═════ ENTRIES PROVIDED

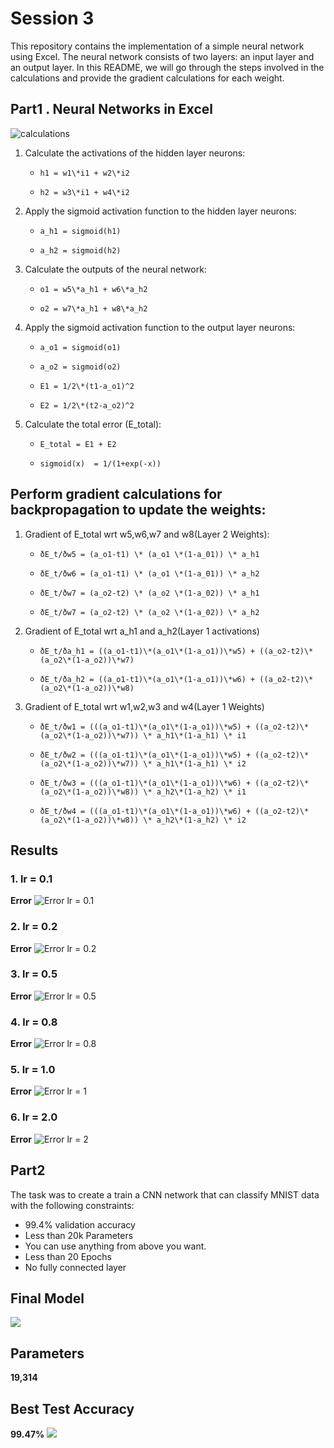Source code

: # Session 3

This repository contains the implementation of a simple neural network using Excel. The neural network consists of two layers: an input layer and an output layer. In this README, we will go through the steps involved in the calculations and provide the gradient calculations for each weight.

## Part1 . Neural Networks in Excel

![calculations](images/neural_network.png)

1. Calculate the activations of the hidden layer neurons:

    * `h1 = w1\*i1 + w2\*i2`

    * `h2 = w3\*i1 + w4\*i2`
2. Apply the sigmoid activation function to the hidden layer neurons:
    * `a_h1 = sigmoid(h1)`

    * `a_h2 = sigmoid(h2)`
3. Calculate the outputs of the neural network:
    * `o1 = w5\*a_h1 + w6\*a_h2 `

    * `o2 = w7\*a_h1 + w8\*a_h2`

4. Apply the sigmoid activation function to the output layer neurons:
    * `a_o1 = sigmoid(o1)`

    * `a_o2 = sigmoid(o2)`

    * `E1 = 1/2\*(t1-a_o1)^2`

    * `E2 = 1/2\*(t2-a_o2)^2`
5. Calculate the total error (E_total):
    * `E_total = E1 + E2`

    * `sigmoid(x)  = 1/(1+exp(-x))`

## Perform gradient calculations for backpropagation to update the weights:


1. Gradient of E_total wrt w5,w6,w7 and w8(Layer 2 Weights):
    * `ðE_t/ðw5 = (a_o1-t1) \* (a_o1 \*(1-a_01)) \* a_h1`

    * `ðE_t/ðw6 = (a_o1-t1) \* (a_o1 \*(1-a_01)) \* a_h2`

    * `ðE_t/ðw7 = (a_o2-t2) \* (a_o2 \*(1-a_02)) \* a_h1`

    * `ðE_t/ðw7 = (a_o2-t2) \* (a_o2 \*(1-a_02)) \* a_h2`


2.  Gradient of E_total wrt a_h1 and a_h2(Layer 1 activations)
    * `ðE_t/ða_h1 = ((a_o1-t1)\*(a_o1\*(1-a_o1))\*w5) + ((a_o2-t2)\*(a_o2\*(1-a_o2))\*w7)`

    * `ðE_t/ða_h2 = ((a_o1-t1)\*(a_o1\*(1-a_o1))\*w6) + ((a_o2-t2)\*(a_o2\*(1-a_o2))\*w8)`


3. Gradient of E_total wrt w1,w2,w3 and w4(Layer 1 Weights)
    * `ðE_t/ðw1 = (((a_o1-t1)\*(a_o1\*(1-a_o1))\*w5) + ((a_o2-t2)\*(a_o2\*(1-a_o2))\*w7)) \* a_h1\*(1-a_h1) \* i1`

    * `ðE_t/ðw2 = (((a_o1-t1)\*(a_o1\*(1-a_o1))\*w5) + ((a_o2-t2)\*(a_o2\*(1-a_o2))\*w7)) \* a_h1\*(1-a_h1) \* i2`

    * `ðE_t/ðw3 = (((a_o1-t1)\*(a_o1\*(1-a_o1))\*w6) + ((a_o2-t2)\*(a_o2\*(1-a_o2))\*w8)) \* a_h2\*(1-a_h2) \* i1 `

    * `ðE_t/ðw4 = (((a_o1-t1)\*(a_o1\*(1-a_o1))\*w6) + ((a_o2-t2)\*(a_o2\*(1-a_o2))\*w8)) \* a_h2\*(1-a_h2) \* i2 `



## Results 
### 1. lr = 0.1
**Error**
![Error lr = 0.1](images/lr_01.png)

### 2. lr = 0.2
**Error**
![Error lr = 0.2](images/lr_02.png)

### 3. lr = 0.5
**Error**
![Error lr = 0.5](images/lr_05.png)

### 4. lr = 0.8
**Error**
![Error lr = 0.8](images/lr_08.png)

### 5. lr = 1.0
**Error**
![Error lr = 1](images/lr_1.png)

### 6. lr = 2.0
**Error**
![Error lr = 2](images/lr_2.png)


## Part2

The task was to create a train a CNN network that can classify MNIST data with the following constraints:
* 99.4% validation accuracy
* Less than 20k Parameters
* You can use anything from above you want. 
* Less than 20 Epochs
* No fully connected layer
 

## Final Model 
![](images/params.png)

## Parameters
**19,314**

## Best Test Accuracy
**99.47%**
![](images/metrics.png)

══════════

## YOUR TASK
Retype, without any change, the lines from the one containing "than 20k Parameters" through the final line of the material above, and no others.

## ANSWER BELOW
* Less than 20k Parameters
* You can use anything from above you want. 
* Less than 20 Epochs
* No fully connected layer
 

## Final Model 
![](images/params.png)

## Parameters
**19,314**

## Best Test Accuracy
**99.47%**
![](images/metrics.png)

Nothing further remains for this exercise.